Nel nostro Paese ci sono “6,8milioni di abitanti che risiedono in aree a rischio alluvionale medio e 2,4 milioni in zone ad alto rischio, complessivamente il 15% della popolazione“, pari a circa 9 milioni di soggetti, mentre gli edifici in posti ad alto e medio rischio sono 2,1 milioni”. 

A diffondere le cifre è il Centro studi del Consiglio nazionale degli ingegneri, durante la 68esima edizione del congresso della categoria professionale dal titolo ‘Svolte, Ingegneria per governare il cambiamento’, in corso fino al 4 ottobre presso la Fortezza Medicea, a Siena. 

“Ad aggravarsi non la fragilità del territorio ma la virulenza degli eventi”

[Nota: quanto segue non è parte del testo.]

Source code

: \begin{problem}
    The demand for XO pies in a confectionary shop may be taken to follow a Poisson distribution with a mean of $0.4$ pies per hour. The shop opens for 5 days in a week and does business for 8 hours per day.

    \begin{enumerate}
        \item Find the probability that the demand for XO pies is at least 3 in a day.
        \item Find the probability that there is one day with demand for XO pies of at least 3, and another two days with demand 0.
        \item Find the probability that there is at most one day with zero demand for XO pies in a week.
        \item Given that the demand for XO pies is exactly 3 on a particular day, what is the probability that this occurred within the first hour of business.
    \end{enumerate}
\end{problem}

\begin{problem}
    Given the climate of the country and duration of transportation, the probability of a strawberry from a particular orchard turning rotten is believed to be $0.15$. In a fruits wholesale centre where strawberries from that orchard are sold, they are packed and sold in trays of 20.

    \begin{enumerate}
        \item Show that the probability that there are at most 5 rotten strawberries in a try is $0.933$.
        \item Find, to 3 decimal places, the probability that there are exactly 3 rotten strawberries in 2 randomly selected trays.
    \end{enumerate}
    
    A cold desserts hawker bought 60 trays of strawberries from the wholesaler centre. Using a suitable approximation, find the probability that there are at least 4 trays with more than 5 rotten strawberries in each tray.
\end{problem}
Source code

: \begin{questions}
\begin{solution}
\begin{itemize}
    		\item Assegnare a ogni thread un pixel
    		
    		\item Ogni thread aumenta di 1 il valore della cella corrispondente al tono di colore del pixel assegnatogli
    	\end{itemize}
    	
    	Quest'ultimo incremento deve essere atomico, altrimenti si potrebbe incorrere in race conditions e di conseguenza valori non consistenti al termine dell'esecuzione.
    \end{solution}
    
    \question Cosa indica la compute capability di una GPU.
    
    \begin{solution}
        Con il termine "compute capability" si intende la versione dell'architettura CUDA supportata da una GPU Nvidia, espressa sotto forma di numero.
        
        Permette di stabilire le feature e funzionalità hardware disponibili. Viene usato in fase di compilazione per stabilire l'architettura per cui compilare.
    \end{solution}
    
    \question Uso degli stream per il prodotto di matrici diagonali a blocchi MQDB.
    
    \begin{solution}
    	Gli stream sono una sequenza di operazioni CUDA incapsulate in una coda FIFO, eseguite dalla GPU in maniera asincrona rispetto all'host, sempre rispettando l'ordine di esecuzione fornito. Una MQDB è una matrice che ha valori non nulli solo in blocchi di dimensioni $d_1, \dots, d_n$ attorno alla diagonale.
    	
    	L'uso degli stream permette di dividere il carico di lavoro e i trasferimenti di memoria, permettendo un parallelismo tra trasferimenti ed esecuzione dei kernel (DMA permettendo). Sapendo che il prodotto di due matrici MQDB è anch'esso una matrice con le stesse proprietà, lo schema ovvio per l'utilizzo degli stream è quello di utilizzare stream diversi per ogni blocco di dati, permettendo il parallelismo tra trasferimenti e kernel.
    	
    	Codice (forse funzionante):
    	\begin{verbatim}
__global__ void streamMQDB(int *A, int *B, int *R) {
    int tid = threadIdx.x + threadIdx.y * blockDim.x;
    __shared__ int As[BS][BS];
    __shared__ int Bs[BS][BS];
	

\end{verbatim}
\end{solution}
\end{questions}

Le regioni maggiormente in pericolo per gli effetti del maltempo, si sottolinea, “sono l’Emilia-Romagna, la Toscana, la Campania, il Veneto, la Lombardia e la Liguria”, e sebbene 12,2 milioni di abitanti dello Stivale vivano in aree dove il rischio è considerato basso, gli studiosi tengono a evidenziare che “sempre di rischio si tratta”. In virtù del cambiamento climatico in atto, recita il dossier, “ad essersi aggravata non è la fragilità geomorfologica in sé, ma la virulenza con cui determinati agenti agiscono sul territorio, determinando fenomeni di dissesto. 

In particolare, l’accentuarsi di lunghi periodi siccità a piogge torrenziali mette profondamente sotto stress le aree del Paese a maggior rischio alluvionale e a rischio frana“, precisano gli esperti del Centro studi degli ingegneri. Per i professionisti, “le risorse pubbliche disponibili sono state prevalentemente devolute ad interventi emergenziali, cioè successivi ad eventi catastrofici, mentre minore spazio è stato dedicato alla prevenzione con una prospettiva di medio-lungo periodo”.